* _DATA SUPPLIED_:

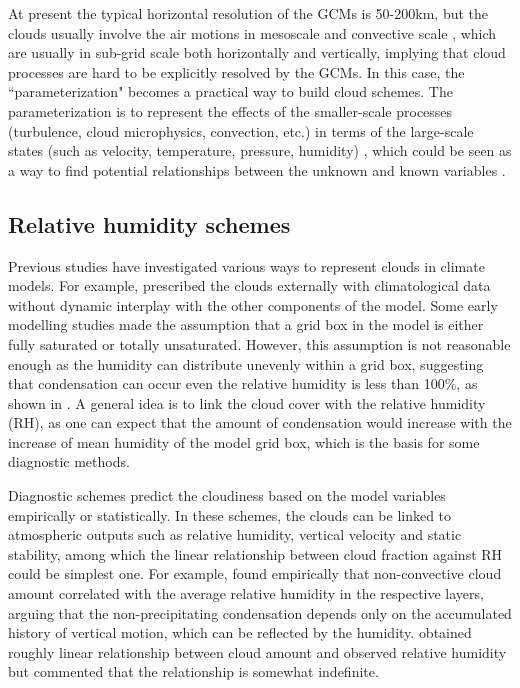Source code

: At present the typical horizontal resolution of the GCMs is 50-200km, but the clouds usually involve the air motions in mesoscale and convective scale \citep{Houze2014}, which are usually in sub-grid scale both horizontally and vertically, implying that cloud processes are hard to be explicitly resolved by the GCMs. In this case, the ``parameterization" becomes a practical way to build cloud schemes. The parameterization is to represent the effects of the smaller-scale processes (turbulence, cloud microphysics, convection, etc.) in terms of the large-scale states (such as velocity, temperature, pressure, humidity) \citep{Randall2003}, which could be seen as a way to find potential relationships between the unknown and known variables \citep{Randall1989}.

\subsection{Relative humidity schemes}
Previous studies have investigated various ways to represent clouds in climate models. For example, \cite{Holloway1971} prescribed the clouds externally with climatological data without dynamic interplay with the other components of the model. Some early modelling studies made the assumption that a grid box in the model is either fully saturated or totally unsaturated. However, this assumption is not reasonable enough as the humidity can distribute unevenly within a grid box, suggesting that condensation can occur even the relative humidity is less than 100\%, as shown in . A general idea is to link the cloud cover with the relative humidity (RH), as one can expect that the amount of condensation would increase with the increase of mean humidity of the model grid box, which is the basis for some diagnostic methods.

Diagnostic schemes predict the cloudiness based on the model variables empirically or statistically. In these schemes, the clouds can be linked to atmospheric outputs such as relative humidity, vertical velocity and static stability, among which the linear relationship between cloud fraction against RH could be simplest one. For example, \cite{Smagorinsky1960} found empirically that non-convective cloud amount correlated with the average relative humidity in the respective layers, arguing that the non-precipitating condensation depends only on the accumulated history of vertical motion, which can be reflected by the humidity. \cite{Ricketts1973} obtained roughly linear relationship between cloud amount and observed relative humidity but commented that the relationship is somewhat indefinite.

* _TASK_: Beginning at the first line of the listing, print each line exactly until and including the one that has "Previous studies have"; skip pictures.

* _RESULT FOR THIS EXERCISE_:
Source code

: At present the typical horizontal resolution of the GCMs is 50-200km, but the clouds usually involve the air motions in mesoscale and convective scale \citep{Houze2014}, which are usually in sub-grid scale both horizontally and vertically, implying that cloud processes are hard to be explicitly resolved by the GCMs. In this case, the ``parameterization" becomes a practical way to build cloud schemes. The parameterization is to represent the effects of the smaller-scale processes (turbulence, cloud microphysics, convection, etc.) in terms of the large-scale states (such as velocity, temperature, pressure, humidity) \citep{Randall2003}, which could be seen as a way to find potential relationships between the unknown and known variables \citep{Randall1989}.

\subsection{Relative humidity schemes}
Previous studies have investigated various ways to represent clouds in climate models. For example, \cite{Holloway1971} prescribed the clouds externally with climatological data without dynamic interplay with the other components of the model. Some early modelling studies made the assumption that a grid box in the model is either fully saturated or totally unsaturated. However, this assumption is not reasonable enough as the humidity can distribute unevenly within a grid box, suggesting that condensation can occur even the relative humidity is less than 100\%, as shown in . A general idea is to link the cloud cover with the relative humidity (RH), as one can expect that the amount of condensation would increase with the increase of mean humidity of the model grid box, which is the basis for some diagnostic methods.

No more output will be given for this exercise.